Deguara, the last of the rookies to sign, also is expected to contribute. Whereas Danny Vitale and others were miscast as a true H-back, Deguara showed in college that he can block with a vengeance, run precise routes and catch the football blindfolded. I’ll be curious to see Deguara up close and in action as training camp unfolds.
** Just how good is the Packers’ defense?
Za’Darius and Preston Smith teamed up with Adrian Amos to form one of the Packers’ finest free agent classes since its advent in the early ‘90s.
Their encore performance will go a long way to determining the degree of havoc defensive coordinator Mike Pettine’s crew can wreak.
Meantime, it’ll be interesting to see how the Packers’ secondary matches up against the receivers. It appears unsigned veteran cornerback Tramon Williams will be an insurance policy if one or more of the young defensive backs fails or is injured.

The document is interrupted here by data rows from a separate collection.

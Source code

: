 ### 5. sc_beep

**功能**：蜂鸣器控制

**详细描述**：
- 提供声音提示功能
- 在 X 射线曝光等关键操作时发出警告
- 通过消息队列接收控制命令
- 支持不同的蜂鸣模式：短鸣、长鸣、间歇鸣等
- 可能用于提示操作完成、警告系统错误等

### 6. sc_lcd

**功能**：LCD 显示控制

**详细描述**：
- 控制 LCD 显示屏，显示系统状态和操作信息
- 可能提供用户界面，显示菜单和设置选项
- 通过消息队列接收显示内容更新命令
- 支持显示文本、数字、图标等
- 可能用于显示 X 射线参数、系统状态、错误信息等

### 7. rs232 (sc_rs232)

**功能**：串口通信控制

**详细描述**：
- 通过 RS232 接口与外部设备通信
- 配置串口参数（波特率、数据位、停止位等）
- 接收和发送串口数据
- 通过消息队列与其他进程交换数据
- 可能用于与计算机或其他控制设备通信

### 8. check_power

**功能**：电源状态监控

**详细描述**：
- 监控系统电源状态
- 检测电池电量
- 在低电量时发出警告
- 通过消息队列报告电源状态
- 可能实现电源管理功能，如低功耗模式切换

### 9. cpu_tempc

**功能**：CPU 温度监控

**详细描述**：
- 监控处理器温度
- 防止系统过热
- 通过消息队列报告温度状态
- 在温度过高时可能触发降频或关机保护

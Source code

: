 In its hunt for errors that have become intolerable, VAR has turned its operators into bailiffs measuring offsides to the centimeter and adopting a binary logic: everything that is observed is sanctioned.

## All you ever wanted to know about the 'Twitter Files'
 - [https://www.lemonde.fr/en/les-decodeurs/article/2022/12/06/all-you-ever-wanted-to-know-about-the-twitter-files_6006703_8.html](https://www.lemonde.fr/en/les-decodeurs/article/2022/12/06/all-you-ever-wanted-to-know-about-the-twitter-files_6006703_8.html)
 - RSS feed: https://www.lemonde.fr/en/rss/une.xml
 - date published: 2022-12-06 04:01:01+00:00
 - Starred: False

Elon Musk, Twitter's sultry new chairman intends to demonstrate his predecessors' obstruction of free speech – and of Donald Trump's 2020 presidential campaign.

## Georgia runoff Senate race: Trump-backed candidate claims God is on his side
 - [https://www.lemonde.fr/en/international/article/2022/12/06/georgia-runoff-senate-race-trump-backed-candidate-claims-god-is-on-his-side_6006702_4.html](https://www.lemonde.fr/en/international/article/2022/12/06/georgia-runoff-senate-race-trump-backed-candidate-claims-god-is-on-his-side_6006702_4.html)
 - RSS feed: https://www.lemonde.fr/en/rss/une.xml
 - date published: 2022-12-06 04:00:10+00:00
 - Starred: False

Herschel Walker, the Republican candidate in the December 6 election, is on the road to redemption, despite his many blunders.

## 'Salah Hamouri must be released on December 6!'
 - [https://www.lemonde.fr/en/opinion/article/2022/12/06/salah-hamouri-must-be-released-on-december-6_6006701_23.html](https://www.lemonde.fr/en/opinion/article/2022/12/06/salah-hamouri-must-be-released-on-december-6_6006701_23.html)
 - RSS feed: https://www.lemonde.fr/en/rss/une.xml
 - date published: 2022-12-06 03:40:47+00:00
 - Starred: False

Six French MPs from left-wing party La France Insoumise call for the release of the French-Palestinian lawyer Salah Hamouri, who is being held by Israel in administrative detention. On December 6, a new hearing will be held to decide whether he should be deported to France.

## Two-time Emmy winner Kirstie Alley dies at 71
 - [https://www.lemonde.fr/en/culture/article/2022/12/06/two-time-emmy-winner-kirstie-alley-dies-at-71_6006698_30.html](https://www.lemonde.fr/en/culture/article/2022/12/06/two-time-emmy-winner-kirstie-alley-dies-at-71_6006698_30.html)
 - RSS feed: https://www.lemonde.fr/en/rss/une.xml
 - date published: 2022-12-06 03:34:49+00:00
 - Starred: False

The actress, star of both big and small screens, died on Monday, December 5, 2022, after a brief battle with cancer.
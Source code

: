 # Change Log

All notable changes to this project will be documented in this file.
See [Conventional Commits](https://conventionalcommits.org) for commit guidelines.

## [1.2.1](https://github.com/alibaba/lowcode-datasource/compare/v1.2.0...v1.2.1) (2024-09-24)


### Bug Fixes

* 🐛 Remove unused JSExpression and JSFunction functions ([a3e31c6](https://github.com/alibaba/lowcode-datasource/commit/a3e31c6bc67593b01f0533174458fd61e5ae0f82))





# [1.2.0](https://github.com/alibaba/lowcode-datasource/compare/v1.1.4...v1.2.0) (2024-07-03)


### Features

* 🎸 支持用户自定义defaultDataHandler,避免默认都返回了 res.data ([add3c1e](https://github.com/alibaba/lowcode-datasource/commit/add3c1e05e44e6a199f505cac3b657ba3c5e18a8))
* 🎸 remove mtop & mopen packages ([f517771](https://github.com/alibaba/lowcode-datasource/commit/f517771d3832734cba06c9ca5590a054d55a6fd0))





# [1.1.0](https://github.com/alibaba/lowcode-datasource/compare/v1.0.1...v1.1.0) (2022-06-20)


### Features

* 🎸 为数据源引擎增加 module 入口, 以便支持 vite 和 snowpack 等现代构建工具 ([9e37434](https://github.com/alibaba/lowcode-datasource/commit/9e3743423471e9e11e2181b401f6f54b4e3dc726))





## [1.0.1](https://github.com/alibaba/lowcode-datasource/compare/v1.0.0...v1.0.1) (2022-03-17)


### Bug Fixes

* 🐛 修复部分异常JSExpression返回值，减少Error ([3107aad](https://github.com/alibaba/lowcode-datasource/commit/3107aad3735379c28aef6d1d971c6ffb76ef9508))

Frankly, I feel better with Williams on the roster. In a season with so many unknowns his experience would be incredibly valuable.
Then again, the Packers know what Tramon Williams can do. Until he’s needed, they’ll be busy trying to figure out exactly what they have.
Buckle up for what looks to be a long, strange ride this season. That’s with the full hope and expectation that there will be a season.